Brazil Set to Implement Nationwide Self-Exclusion System for Gambling by 2025

Brazil's introduction of a centralized self-exclusion system by 2025, under new regulations from the Secretariat of Prizes and Bets, promises a transformative approach in managing gambling activities, allowing individuals to block access to all federally licensed betting platforms. This initiative, coupled with mandatory limits on betting time and money, positions Brazil as a global leader in fostering responsible gambling practices and protecting its citizens.

Nathan Mercer

November 11, 2025

Brazil is setting a new standard in responsible gambling with its latest regulatory update. By the end of 2025, gamblers across the nation will have access to a centralised self-exclusion system, a move strongly advocated by the Secretariat of Prizes and Bets (SPA). Normative Ordinance No 2,579 and Normative Instruction No 31, recently unveiled, are not merely bureaucratic updates; they are the groundwork for a significant shift in how gambling activities are managed and monitored in Brazil.

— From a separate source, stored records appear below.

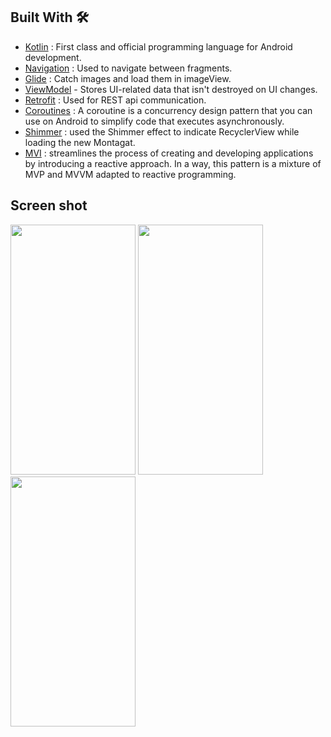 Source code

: ## Built With 🛠

- [Kotlin](https://kotlinlang.org/) : First class and official programming language for Android development.
- [Navigation](https://developer.android.com/guide/navigation/navigation-getting-started) : Used to navigate between fragments.
- [Glide](https://github.com/bumptech/glide) : Catch images and load them in imageView.
- [ViewModel](https://developer.android.com/topic/libraries/architecture/viewmodel) - Stores UI-related data that isn't destroyed on UI changes.
- [Retrofit](https://github.com/square/retrofit) : Used for REST api communication.
- [Coroutines](https://github.com/Kotlin/kotlinx.coroutines) : A coroutine is a concurrency design pattern that you can use on Android to simplify code that executes asynchronously.
- [Shimmer](https://facebook.github.io/shimmer-android/) : used the Shimmer effect to indicate RecyclerView while loading the new Montagat.
- [MVI](https://amsterdamstandard.com/story/modern-android-architecture-with-mvi-design-pattern) : streamlines the process of creating and developing applications by introducing a reactive approach. In a way, this pattern is a mixture of MVP and MVVM adapted to reactive programming.





## Screen shot

<img src = "https://user-images.githubusercontent.com/53982895/229954456-07cc6af9-1dc6-42f2-8c31-e6b8949b5e60.png" width = "200" height = "400">  <img src = "https://user-images.githubusercontent.com/53982895/229954730-ef75038d-7d3f-4e09-9346-927f0b563f3a.png" width = "200" height = "400">
<img src = "https://user-images.githubusercontent.com/53982895/229954752-204b44aa-31ab-447f-bfce-362bb51ee075.png" width = "200" height = "400">
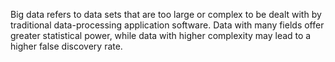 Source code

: Big data refers to data sets that are too large or complex to be dealt with by traditional data-processing application software. Data with many fields offer greater statistical power, while data with higher complexity may lead to a higher false discovery rate. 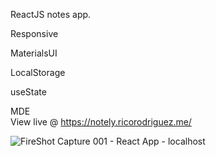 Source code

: ReactJS notes app. 

Responsive

MaterialsUI

LocalStorage

useState

MDE  
 View live @ https://notely.ricorodriguez.me/





 ![FireShot Capture 001 - React App - localhost](https://user-images.githubusercontent.com/97664519/161387534-a91e0f94-90a8-42fb-a6d3-d1268ebabf84.png)

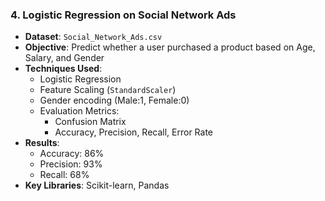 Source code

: ### 4. **Logistic Regression on Social Network Ads**
- **Dataset**: `Social_Network_Ads.csv`
- **Objective**: Predict whether a user purchased a product based on Age, Salary, and Gender
- **Techniques Used**:
  - Logistic Regression
  - Feature Scaling (`StandardScaler`)
  - Gender encoding (Male:1, Female:0)
  - Evaluation Metrics:
    - Confusion Matrix
    - Accuracy, Precision, Recall, Error Rate
- **Results**:
  - Accuracy: 86%
  - Precision: 93%
  - Recall: 68%
- **Key Libraries**: Scikit-learn, Pandas
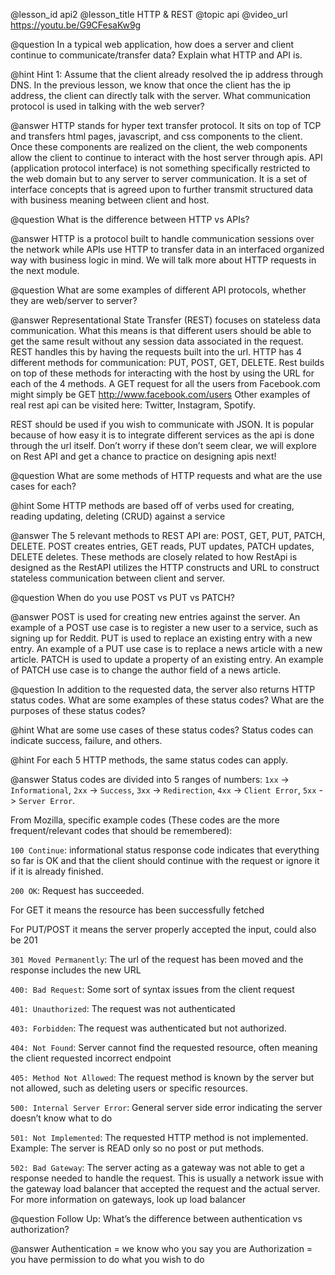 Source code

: @lesson_id
api2
@lesson_title
HTTP & REST
@topic
api
@video_url
https://youtu.be/G9CFesaKw9g

@question 
In a typical web application, how does a server and client continue to communicate/transfer data? Explain what HTTP and API is.

@hint
Hint 1:  Assume that the client already resolved the ip address through DNS. In the previous lesson, we know that once the client has the ip address, the client can directly talk with the server. What communication protocol is used in talking with the web server?

@answer
HTTP stands for hyper text transfer protocol. It sits on top of TCP and transfers html pages, javascript, and css components to the client. Once these components are realized on the client, the web components allow the client to continue to interact with the host server through apis. API (application protocol interface) is not something specifically restricted to the web domain but to any server to server communication. It is a set of interface concepts that is agreed upon to further transmit structured data with business meaning between client and host.

@question 
What is the difference between HTTP vs APIs?

@answer
HTTP is a protocol built to handle communication sessions over the network while APIs use HTTP to transfer data in an interfaced organized way with business logic in mind. We will talk more about HTTP requests in the next module.

@question 
What are some examples of different API protocols, whether they are web/server to server?

@answer
Representational State Transfer (REST) focuses on stateless data communication. What this means is that different users should be able to get the same result without any session data associated in the request. REST handles this by having the requests built into the url. HTTP has 4 different methods for communication: PUT, POST, GET, DELETE. Rest builds on top of these methods for interacting with the host by using the URL for each of the 4 methods. A GET request for all the users from Facebook.com might simply be GET http://www.facebook.com/users Other examples of real rest api can be visited here: Twitter, Instagram, Spotify.

REST should be used if you wish to communicate with JSON. It is popular because of how easy it is to integrate different services as the api is done through the url itself. Don’t worry if these don’t seem clear, we will explore on Rest API and get a chance to practice on designing apis next!

@question 
What are some methods of HTTP requests and what are the use cases for each? 

@hint
Some HTTP methods are based off of verbs used for creating, reading  updating, deleting (CRUD) against a service

@answer
The 5 relevant methods to REST API are: POST, GET, PUT, PATCH, DELETE. POST creates entries, GET reads, PUT updates, PATCH updates, DELETE deletes. These methods are closely related to how RestApi is designed as the  RestAPI utilizes the HTTP constructs and URL to construct stateless communication between client and server.

@question 
When do you use POST vs PUT vs PATCH?

@answer
POST is used for creating new entries against the server. An example of a POST use case is to register a new user to a service, such as signing up for Reddit.
PUT is used to replace an existing entry with a new entry. An example of a PUT use case is to replace a news article with a new article.
PATCH is used to update a property of an existing entry. An example of  PATCH use case is to change the author field of a news article.

@question
In addition to the requested data, the server also returns HTTP status codes. What are some examples of these status codes? What are the purposes of these status codes?

@hint
What are some use cases of these status codes? Status codes can indicate success, failure, and others.

@hint
For each 5 HTTP methods, the same status codes can apply.

@answer
Status codes are divided into 5 ranges of numbers: `1xx` -> `Informational`, `2xx` -> `Success`, `3xx` -> `Redirection`, `4xx` -> `Client Error`, `5xx` -> `Server Error`.

From Mozilla, specific example codes (These codes are the more frequent/relevant codes that should be remembered):

`100 Continue`: informational status response code indicates that everything so far is OK and that the client should continue with the request or ignore it if it is already finished.

`200 OK`: Request has succeeded.

For GET it means the resource has been successfully fetched

For PUT/POST it means the server properly accepted the input, could also be 201

`301 Moved Permanently`: The url of the request has been moved and the response includes the new URL

`400: Bad Request`: Some sort of syntax issues from the client request

`401: Unauthorized`: The request was not authenticated

`403: Forbidden`: The request was authenticated but not authorized.

`404: Not Found`: Server cannot find the requested resource, often meaning the client requested incorrect endpoint

`405: Method Not Allowed`: The request method is known by the server but not allowed, such as deleting users or specific resources.

`500: Internal Server Error`: General server side error indicating the server doesn’t know what to do

`501: Not Implemented`: The requested HTTP method is not implemented. Example: The server is READ only so no post or put methods.

`502: Bad Gateway`: The server acting as a gateway was not able to get a response needed to handle the request. This is usually a network issue with the gateway load balancer that accepted the request and the actual server.
For more information on gateways, look up load balancer


@question
Follow Up: What’s the difference between authentication vs authorization?

@answer
Authentication = we know who you say you are
Authorization = you have permission to do what you wish to do
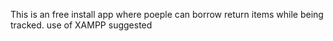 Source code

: This is an free install app where poeple can borrow return items while being tracked.
use of XAMPP suggested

The ordained system will allow individuals to exercise greater control over their gambling habits. By choosing to block their access to betting platforms for either a fixed term or indefinitely, bettors can take a proactive step toward managing their gambling activities responsibly. Perhaps more importantly, the system covers all federally licensed betting platforms, creating a blanket of protection that could serve as a model for other nations striving to balance the economic benefits of gambling with the ethical imperative to protect gamblers.

Alongside self-exclusion, the SPA is mandating operators to introduce compulsory limits on the amount of time and money players can spend. Every new registration will now require setting these limits right from the start, embedding a culture of responsible betting from the moment a player enters the platform. This approach not only supports gamblers who might be at risk but also places a portion of the responsibility for preventing gambling-related harm squarely on the shoulders of the operators.

From a compliance perspective, this represents a significant operational overhaul for betting companies. Within just 30 days of the new measure's announcement, operators are required to integrate their systems with the centralised self-exclusion database. Moreover, they must verify the status of any user through Brazil's Sigap management system using individual taxpayer registration (CPF) numbers at multiple touchpoints during the user's interaction with the platform.

Regis Dudena, the SPA chief, emphasized that this move "puts Brazil in a leading position in the world in caring for our population." Such initiatives highlight a growing trend where national regulators are not just reacting to issues but are proactively setting up frameworks that prevent harmful practices. For operators, the transition might be cumbersome and potentially costly in the short term, but the long-term benefits of fostering a safer gaming environment could outweigh these initial investments.

Brazil's approach could also serve as a benchmark for other countries and even for different sectors within the fintech and regulatory environments. Companies involved in high-risk industries, such as iGaming, could benefit from understanding these regulatory shifts, adapting their operations ahead of possible similar regulations in other jurisdictions. For instance, gambling platforms can look into solutions like crypto payments that offer transparency and traceability, potentially easing some regulatory burdens.

Ultimately, Brazil's move to implement a nationwide self-exclusion system by 2025 is a commendable step toward promoting responsible gambling. It's a proactive measure that will likely set a standard for others to follow, highlighting the importance of regulatory foresight in an era where digital platforms can both connect and control the way we interact with high-stake environments.